South of the street is Dariba Kalan, a dense residential area, beyond which is Jama Masjid. Daryaganj is a section that used to border the river at Rajghat and Zeenat-ul-Masjid.

The Urdu language emerged from the Urdu Bazaar section of Old Delhi. The Din Dunia magazine and various other Urdu publications are the reason for this language staying alive.

Its main arteries are
 Netaji Subhash Marg / Bahadur Shah Zafar Marg leading to India Gate (north and south)
 Chandni Chowk/Khari Bawli Road (east and west)

Old Delhi is approximately bounded by these modern roads:
 Nicholson Road (north)
 Mahatma Gandhi Marg (east)
 Shraddhananda Marg (west)
 Jawaharlal Nehru Marg (south)

In literature

The engraving accompanying Letitia Elizabeth Landon's poem The City of Delhi, appears to show the Jama Masjid with an elephant on the open ground before it.

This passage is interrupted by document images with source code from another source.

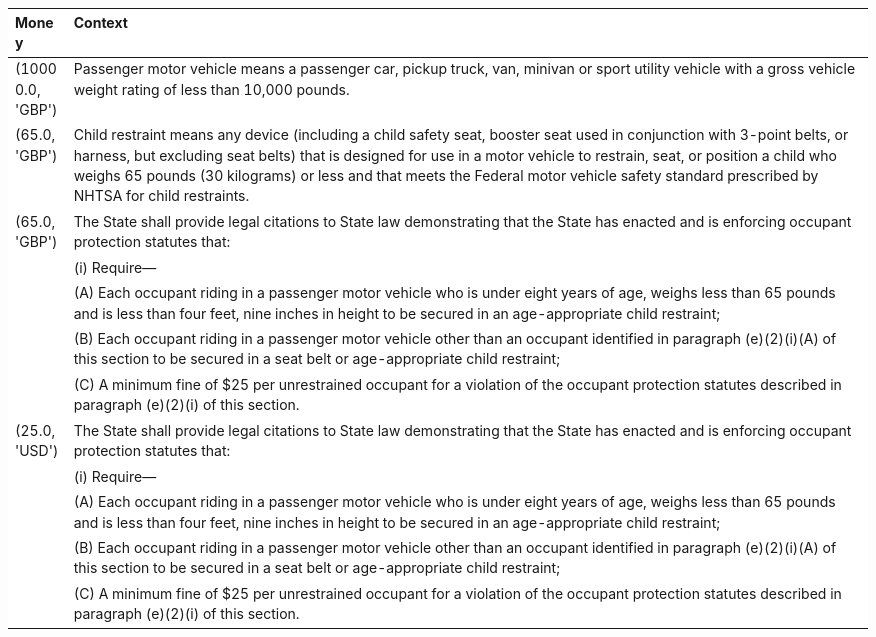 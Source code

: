 | Money            | Context                                                                                                                                                                                                                                                                                                                                                                                       |
|:-----------------|:----------------------------------------------------------------------------------------------------------------------------------------------------------------------------------------------------------------------------------------------------------------------------------------------------------------------------------------------------------------------------------------------|
| (10000.0, 'GBP') | Passenger motor vehicle means a passenger car, pickup truck, van, minivan or sport utility vehicle with a gross vehicle weight rating of less than 10,000 pounds.                                                                                                                                                                                                                             |
| (65.0, 'GBP')    | Child restraint means any device (including a child safety seat, booster seat used in conjunction with 3-point belts, or harness, but excluding seat belts) that is designed for use in a motor vehicle to restrain, seat, or position a child who weighs 65 pounds (30 kilograms) or less and that meets the Federal motor vehicle safety standard prescribed by NHTSA for child restraints. |
| (65.0, 'GBP')    | The State shall provide legal citations to State law demonstrating that the State has enacted and is enforcing occupant protection statutes that:                                                                                                                                                                                                                                             |
|                  |             (i) Require&#8212;                                                                                                                                                                                                                                                                                                                                                                |
|                  |             (A) Each occupant riding in a passenger motor vehicle who is under eight years of age, weighs less than 65 pounds and is less than four feet, nine inches in height to be secured in an age-appropriate child restraint;                                                                                                                                                          |
|                  |             (B) Each occupant riding in a passenger motor vehicle other than an occupant identified in paragraph (e)(2)(i)(A) of this section to be secured in a seat belt or age-appropriate child restraint;                                                                                                                                                                                |
|                  |             (C) A minimum fine of $25 per unrestrained occupant for a violation of the occupant protection statutes described in paragraph (e)(2)(i) of this section.                                                                                                                                                                                                                         |
| (25.0, 'USD')    | The State shall provide legal citations to State law demonstrating that the State has enacted and is enforcing occupant protection statutes that:                                                                                                                                                                                                                                             |
|                  |             (i) Require&#8212;                                                                                                                                                                                                                                                                                                                                                                |
|                  |             (A) Each occupant riding in a passenger motor vehicle who is under eight years of age, weighs less than 65 pounds and is less than four feet, nine inches in height to be secured in an age-appropriate child restraint;                                                                                                                                                          |
|                  |             (B) Each occupant riding in a passenger motor vehicle other than an occupant identified in paragraph (e)(2)(i)(A) of this section to be secured in a seat belt or age-appropriate child restraint;                                                                                                                                                                                |
|                  |             (C) A minimum fine of $25 per unrestrained occupant for a violation of the occupant protection statutes described in paragraph (e)(2)(i) of this section.                                                                                                                                                                                                                         |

She associates the city's past glories with tales of enchantment, namely James Ridley's The Tales of the Genii (Sir Charles Mansell).

Historical sites 

Many of the historical attractions are in the Chandni Chowk area and the Red Fort. In addition, Old Delhi also has:
Gurudwara Sis Ganj Sahib, a sikh Gurudwara built to commemorate the martyrdom site of the ninth Sikh Guru, Guru Tegh Bahadur. It marks the site where the ninth Sikh Guru was beheaded on the orders of the Mughal emperor Aurangzeb on 11 November 1675 for rebelling against the forceful conversion of people from other religions (Hindus, Sikhs, Jains) to Islam.
 Gaurishankar Temple
 Salimgarh Fort
 Mumtaz Mahal
 Gali Qasim Jan in Ballimaran is the site of Mirza Ghalib's haveli, and that of Hakim Ajmal Khan
 Razia Sultana's tomb near Kalan Masjid
 Jama Masjid, India's largest mosque
 Lal Mandir, Delhi's oldest Jain temple
 Fatehpuri Masjid
 Khari Baoli, Asia's biggest spice market
 Zinat-ul Masjid, Daryaganj built-in 1710 by one of Aurangzeb's daughters
 Rajghat, Mahatma Gandhi's cremation site memorial
 St. James Church (near Kashmiri Gate) built-in 1836, Delhi's oldest church, built by Col. James Skinner.

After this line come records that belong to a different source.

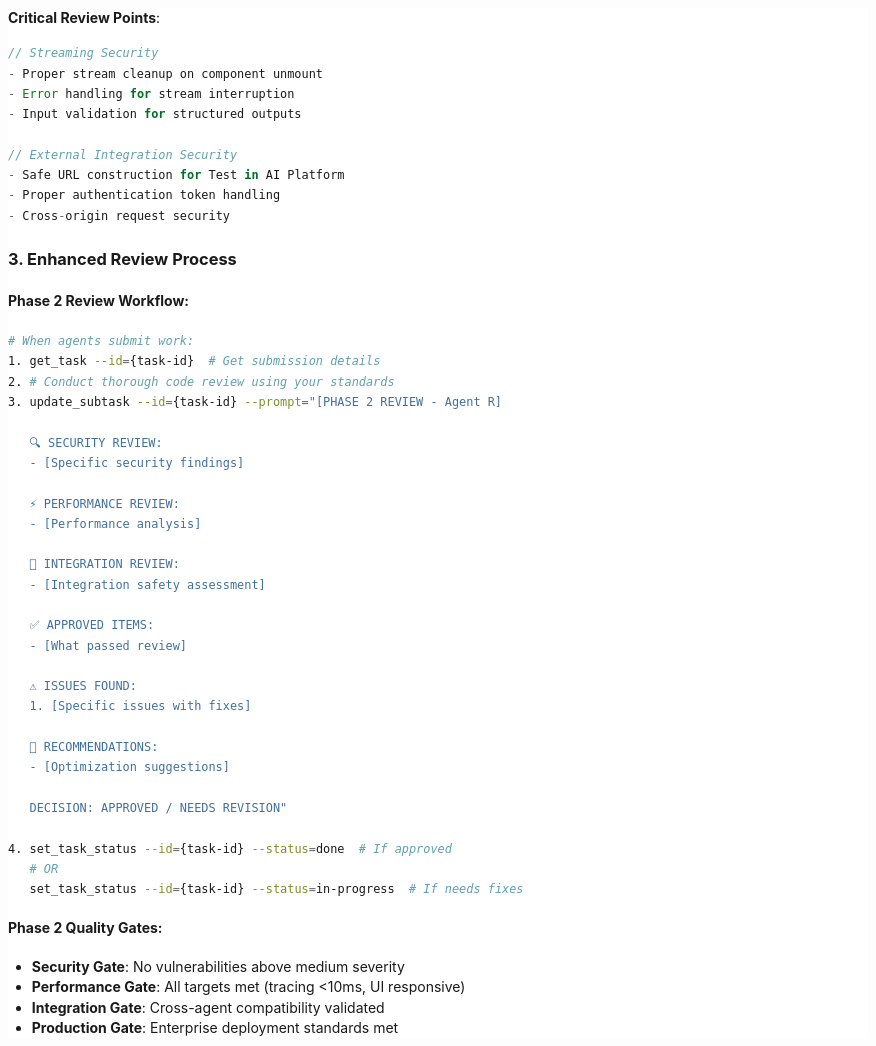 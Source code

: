 **Critical Review Points**:
```typescript
// Streaming Security
- Proper stream cleanup on component unmount
- Error handling for stream interruption
- Input validation for structured outputs

// External Integration Security
- Safe URL construction for Test in AI Platform
- Proper authentication token handling
- Cross-origin request security
```

### **3. Enhanced Review Process**

#### **Phase 2 Review Workflow**:
```bash
# When agents submit work:
1. get_task --id={task-id}  # Get submission details
2. # Conduct thorough code review using your standards
3. update_subtask --id={task-id} --prompt="[PHASE 2 REVIEW - Agent R]
   
   🔍 SECURITY REVIEW:
   - [Specific security findings]
   
   ⚡ PERFORMANCE REVIEW:
   - [Performance analysis]
   
   🔗 INTEGRATION REVIEW:
   - [Integration safety assessment]
   
   ✅ APPROVED ITEMS:
   - [What passed review]
   
   ⚠️ ISSUES FOUND:
   1. [Specific issues with fixes]
   
   🔧 RECOMMENDATIONS:
   - [Optimization suggestions]
   
   DECISION: APPROVED / NEEDS REVISION"

4. set_task_status --id={task-id} --status=done  # If approved
   # OR
   set_task_status --id={task-id} --status=in-progress  # If needs fixes
```

#### **Phase 2 Quality Gates**:
- **Security Gate**: No vulnerabilities above medium severity
- **Performance Gate**: All targets met (tracing <10ms, UI responsive)
- **Integration Gate**: Cross-agent compatibility validated
- **Production Gate**: Enterprise deployment standards met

Some of the historical mansions include:
 Begum Samru's Palace of 1806 (see )now called Bhagirath Palace.
 Naughara mansions in Kinari Bazaar, 18th-century Jain mansions.
 Khazanchi haveli
 Haveli Raja Jugal Kishore
 Masterji Kee Haveli, Sita Ram Bazar 
 Haveli Sharif Manzil in Ballimaran is famous for its Aristocratic Hakims and their Unani practice, and that of Hakim Ajmal Khan
 Haveli of Mirza Ghalib, Gali Qasim Jan that is in Ballimaran
 Chunnamal haveli, Katra Neel
 Haveli of Zeenat Mahal, Lal Kuan Bazar
 Haksar Haveli, Bazar Sitaram, where Jawaharlal Nehru was married in 1916 to Kamla Nehru.
 Haveli Naharwali, Kucha Sadullah Khan, where Pervez Musharraf, former president of Pakistan was born
 Kucha Chelan (Kucha Chehle Ameeran), where the Persian descent inhabited
 Gurdwara Sis Ganj Sahib. Place where 9th Sikh Guru Guru Tegh Bahadur was executed.

Old Delhi cuisine

Old Delhi is well known for its cuisine.  Karim's, a restaurant described as the city's most famous culinary destination, is near the Jama Masjid. The Gali Paranthe Wali and Ghantewala halwai are also situated here. Chawri Bazaar is one of the oldest markets in Delhi, dating back to the 17th century and was before known as a hardware market, but is known nowadays for its wholesale paper products.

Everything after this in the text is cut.